# [Work item]
A single number is needed: how many lines of the data below contain "through".

Pictures paired with source code:
____

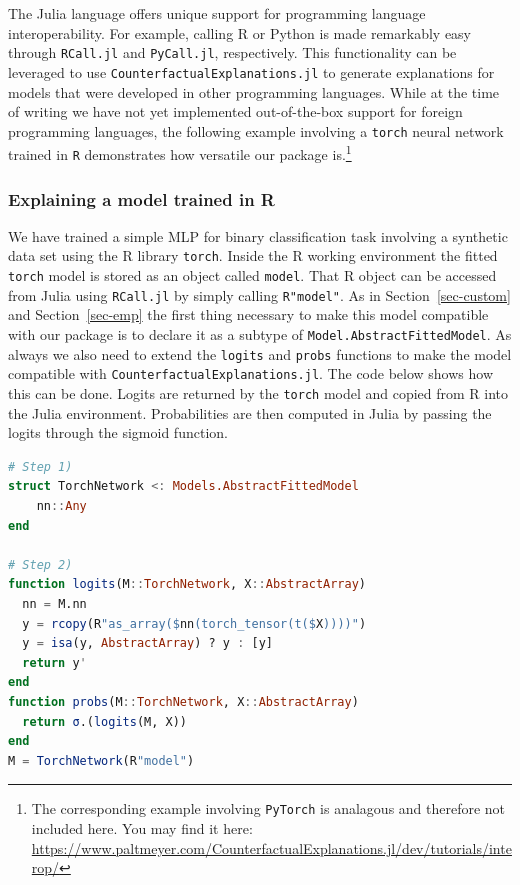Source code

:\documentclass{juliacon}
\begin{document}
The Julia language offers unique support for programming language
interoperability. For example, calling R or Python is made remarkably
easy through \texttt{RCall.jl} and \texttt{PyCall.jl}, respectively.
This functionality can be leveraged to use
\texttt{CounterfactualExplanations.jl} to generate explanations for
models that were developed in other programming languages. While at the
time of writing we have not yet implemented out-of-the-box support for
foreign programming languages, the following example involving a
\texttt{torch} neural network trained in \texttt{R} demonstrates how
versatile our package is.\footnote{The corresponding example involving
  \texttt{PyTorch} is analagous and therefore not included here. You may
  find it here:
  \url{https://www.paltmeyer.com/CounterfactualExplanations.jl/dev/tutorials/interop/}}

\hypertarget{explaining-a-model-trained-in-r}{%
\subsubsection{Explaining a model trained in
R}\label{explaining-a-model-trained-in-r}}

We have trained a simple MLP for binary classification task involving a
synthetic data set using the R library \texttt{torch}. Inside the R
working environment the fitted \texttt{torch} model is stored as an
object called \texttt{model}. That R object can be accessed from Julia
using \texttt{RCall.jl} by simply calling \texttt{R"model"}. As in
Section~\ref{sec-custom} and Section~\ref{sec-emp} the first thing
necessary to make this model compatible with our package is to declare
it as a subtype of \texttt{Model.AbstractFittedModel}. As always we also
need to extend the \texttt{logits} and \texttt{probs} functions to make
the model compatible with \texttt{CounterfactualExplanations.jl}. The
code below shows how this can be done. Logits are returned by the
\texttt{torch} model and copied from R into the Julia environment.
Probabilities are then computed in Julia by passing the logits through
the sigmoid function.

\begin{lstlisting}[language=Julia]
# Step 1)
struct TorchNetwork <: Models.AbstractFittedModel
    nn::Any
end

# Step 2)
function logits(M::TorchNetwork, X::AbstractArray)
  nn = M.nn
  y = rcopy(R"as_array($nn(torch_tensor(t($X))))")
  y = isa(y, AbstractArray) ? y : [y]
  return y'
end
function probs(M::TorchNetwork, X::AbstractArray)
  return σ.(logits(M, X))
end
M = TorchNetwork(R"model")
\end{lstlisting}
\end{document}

____

# [Answer box]
2